Wie Businessinsider berichtet, gehen Experten jetzt aber davon aus, dass der H-20 nicht nur 8.500 Kilometer Reichweite hat, sondern 12.000 Kilometer. So kann von China aus Hawaii erreicht werden. Außerdem stellt die Reichweite den US-Tarnkappenbomber B-2 (11.000 Kilometer) in den Schatten. Das Design des H-20 erinnert stark an den B-2, da beides Nurflügler sind.

Ein möglicher H-20-Prototyp, der in einem Video des chinesischen Nachrichtensenders CCTV zu sehen war

45 Tonnen Waffenlast

Der H-20 ist nicht für den Luft-Luft-Kampf gedacht. Der Fokus liegt auf Stealth, also den Tarnkappenfähigkeiten, und einer hohen Nutzlast. Laut chinesischen Medien soll er 45 Tonnen Waffenlast haben, inklusive Atombomben. Außerdem könne er 4 Marschflugkörper transportieren und abfeuern, die selbst Stealth-Eigenschaften haben oder mit Hyperschallgeschwindigkeit fliegen können.

Der Vorteil von Tarnkappenbomber gegenüber Interkontinentalraketen: Bei ähnlicher Reichweite können sie mehr Nutzlast transportieren und sind, sofern die Tarnung funktioniert und sie nicht abgeschossen werden, wiederverwendbar und deshalb auf Dauer günstiger. Außerdem gibt es für den Feind weniger bis gar keine Vorwarnzeit um Gegenmaßnahmen zu ergreifen, während der Abschuss einer Interkontinentalrakete relativ schnell von Frühwarnsystemen erkannt wird.

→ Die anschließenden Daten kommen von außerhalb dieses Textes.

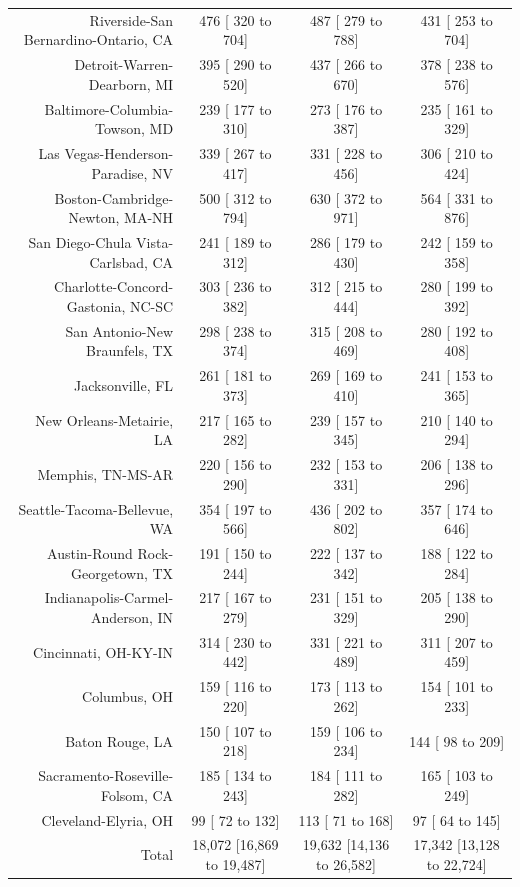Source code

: \documentclass{article}
\begin{document}
\begin{table}[H]
\begin{tabular}{|r|c|c|c|}
		Riverside-San Bernardino-Ontario, CA &    476 [   320 to    704] &    487 [   279 to    788] &    431 [   253 to    704]\\
		Detroit-Warren-Dearborn, MI &    395 [   290 to    520] &    437 [   266 to    670] &    378 [   238 to    576]\\
		Baltimore-Columbia-Towson, MD &    239 [   177 to    310] &    273 [   176 to    387] &    235 [   161 to    329]\\
		Las Vegas-Henderson-Paradise, NV &    339 [   267 to    417] &    331 [   228 to    456] &    306 [   210 to    424]\\
		Boston-Cambridge-Newton, MA-NH &    500 [   312 to    794] &    630 [   372 to    971] &    564 [   331 to    876]\\
		San Diego-Chula Vista-Carlsbad, CA &    241 [   189 to    312] &    286 [   179 to    430] &    242 [   159 to    358]\\
		Charlotte-Concord-Gastonia, NC-SC &    303 [   236 to    382] &    312 [   215 to    444] &    280 [   199 to    392]\\
		San Antonio-New Braunfels, TX &    298 [   238 to    374] &    315 [   208 to    469] &    280 [   192 to    408]\\
		Jacksonville, FL &    261 [   181 to    373] &    269 [   169 to    410] &    241 [   153 to    365]\\
		New Orleans-Metairie, LA &    217 [   165 to    282] &    239 [   157 to    345] &    210 [   140 to    294]\\
		Memphis, TN-MS-AR &    220 [   156 to    290] &    232 [   153 to    331] &    206 [   138 to    296]\\
		Seattle-Tacoma-Bellevue, WA &    354 [   197 to    566] &    436 [   202 to    802] &    357 [   174 to    646]\\
		Austin-Round Rock-Georgetown, TX &    191 [   150 to    244] &    222 [   137 to    342] &    188 [   122 to    284]\\
		Indianapolis-Carmel-Anderson, IN &    217 [   167 to    279] &    231 [   151 to    329] &    205 [   138 to    290]\\
		Cincinnati, OH-KY-IN &    314 [   230 to    442] &    331 [   221 to    489] &    311 [   207 to    459]\\
		Columbus, OH &    159 [   116 to    220] &    173 [   113 to    262] &    154 [   101 to    233]\\
		Baton Rouge, LA &    150 [   107 to    218] &    159 [   106 to    234] &    144 [    98 to    209]\\
		Sacramento-Roseville-Folsom, CA &    185 [   134 to    243] &    184 [   111 to    282] &    165 [   103 to    249]\\
		Cleveland-Elyria, OH &     99 [    72 to    132] &    113 [    71 to    168] &     97 [    64 to    145]\\
		\hline
		Total & 18,072 [16,869 to 19,487] & 19,632 [14,136 to 26,582] & 17,342 [13,128 to 22,724]\\
		\hline
	\end{tabular}
\end{table}
\end{document}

Künstlerische Darstellung des H-20, basierend auf Sichtungen

USA bekommen neuen Bomber

Die Entwicklung des H-20 wurde erstmals 2016 angekündigt. Die chinesische Luftwaffe plant eine Indienststellung 2021. Es wurden bereits mehrere Prototypen gesichtet, bei denen es sich um den H-20 handeln könnte. Der H-20 wird mit Unterschallgeschwindigkeit fliegen, was die Reichweite erhöht.

Die USA arbeiten ebenfalls an einem neuen Tarnkappenbomber. Der B-21 soll den B-2 ersetzen. Wie der Vorgänger ist er ein Nurflüger mit Stealth-Technologie und hoher Reichweite. Die USA planen 80 bis 100 Stück anzuschaffen, zu einem geschätzten Stückpreis von 600 Millionen US-Dollar. Die Indienststellung ist für 2025 geplant.